DATA Block Start
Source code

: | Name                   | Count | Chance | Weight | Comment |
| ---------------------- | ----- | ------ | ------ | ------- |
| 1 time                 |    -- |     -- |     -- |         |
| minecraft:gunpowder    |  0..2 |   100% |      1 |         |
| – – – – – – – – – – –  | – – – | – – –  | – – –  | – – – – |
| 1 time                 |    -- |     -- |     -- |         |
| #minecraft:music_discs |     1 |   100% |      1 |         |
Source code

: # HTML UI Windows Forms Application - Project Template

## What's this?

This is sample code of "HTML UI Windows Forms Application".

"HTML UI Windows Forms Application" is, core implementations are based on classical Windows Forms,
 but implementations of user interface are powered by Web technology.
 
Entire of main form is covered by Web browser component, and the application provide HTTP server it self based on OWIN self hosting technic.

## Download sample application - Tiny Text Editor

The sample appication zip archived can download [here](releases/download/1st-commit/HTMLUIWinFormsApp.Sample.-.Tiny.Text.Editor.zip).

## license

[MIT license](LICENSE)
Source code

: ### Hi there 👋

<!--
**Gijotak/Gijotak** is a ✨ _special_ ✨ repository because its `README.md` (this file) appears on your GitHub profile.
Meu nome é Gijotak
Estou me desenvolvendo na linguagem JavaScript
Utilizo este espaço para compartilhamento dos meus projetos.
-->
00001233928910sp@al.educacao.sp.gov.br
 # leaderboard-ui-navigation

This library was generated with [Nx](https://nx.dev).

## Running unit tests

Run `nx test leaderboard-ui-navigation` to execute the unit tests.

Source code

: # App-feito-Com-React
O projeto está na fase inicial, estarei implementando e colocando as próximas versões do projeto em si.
DATA Block End
» **WHAT IS BEING ASKED**
Copy each entry exactly. Omit none.

» **RESULT OF THIS EXERCISE**
Source code

: | Name                   | Count | Chance | Weight | Comment |
| ---------------------- | ----- | ------ | ------ | ------- |
| 1 time                 |    -- |     -- |     -- |         |
| minecraft:gunpowder    |  0..2 |   100% |      1 |         |
| – – – – – – – – – – –  | – – – | – – –  | – – –  | – – – – |
| 1 time                 |    -- |     -- |     -- |         |
| #minecraft:music_discs |     1 |   100% |      1 |         |
Source code

: # HTML UI Windows Forms Application - Project Template

## What's this?

This is sample code of "HTML UI Windows Forms Application".

"HTML UI Windows Forms Application" is, core implementations are based on classical Windows Forms,
 but implementations of user interface are powered by Web technology.
 
Entire of main form is covered by Web browser component, and the application provide HTTP server it self based on OWIN self hosting technic.

## Download sample application - Tiny Text Editor

The sample appication zip archived can download [here](releases/download/1st-commit/HTMLUIWinFormsApp.Sample.-.Tiny.Text.Editor.zip).

## license

[MIT license](LICENSE)
Source code

: ### Hi there 👋

<!--
**Gijotak/Gijotak** is a ✨ _special_ ✨ repository because its `README.md` (this file) appears on your GitHub profile.
Meu nome é Gijotak
Estou me desenvolvendo na linguagem JavaScript
Utilizo este espaço para compartilhamento dos meus projetos.
-->
00001233928910sp@al.educacao.sp.gov.br
 # leaderboard-ui-navigation

This library was generated with [Nx](https://nx.dev).

## Running unit tests

Run `nx test leaderboard-ui-navigation` to execute the unit tests.

Source code

: # App-feito-Com-React
O projeto está na fase inicial, estarei implementando e colocando as próximas versões do projeto em si.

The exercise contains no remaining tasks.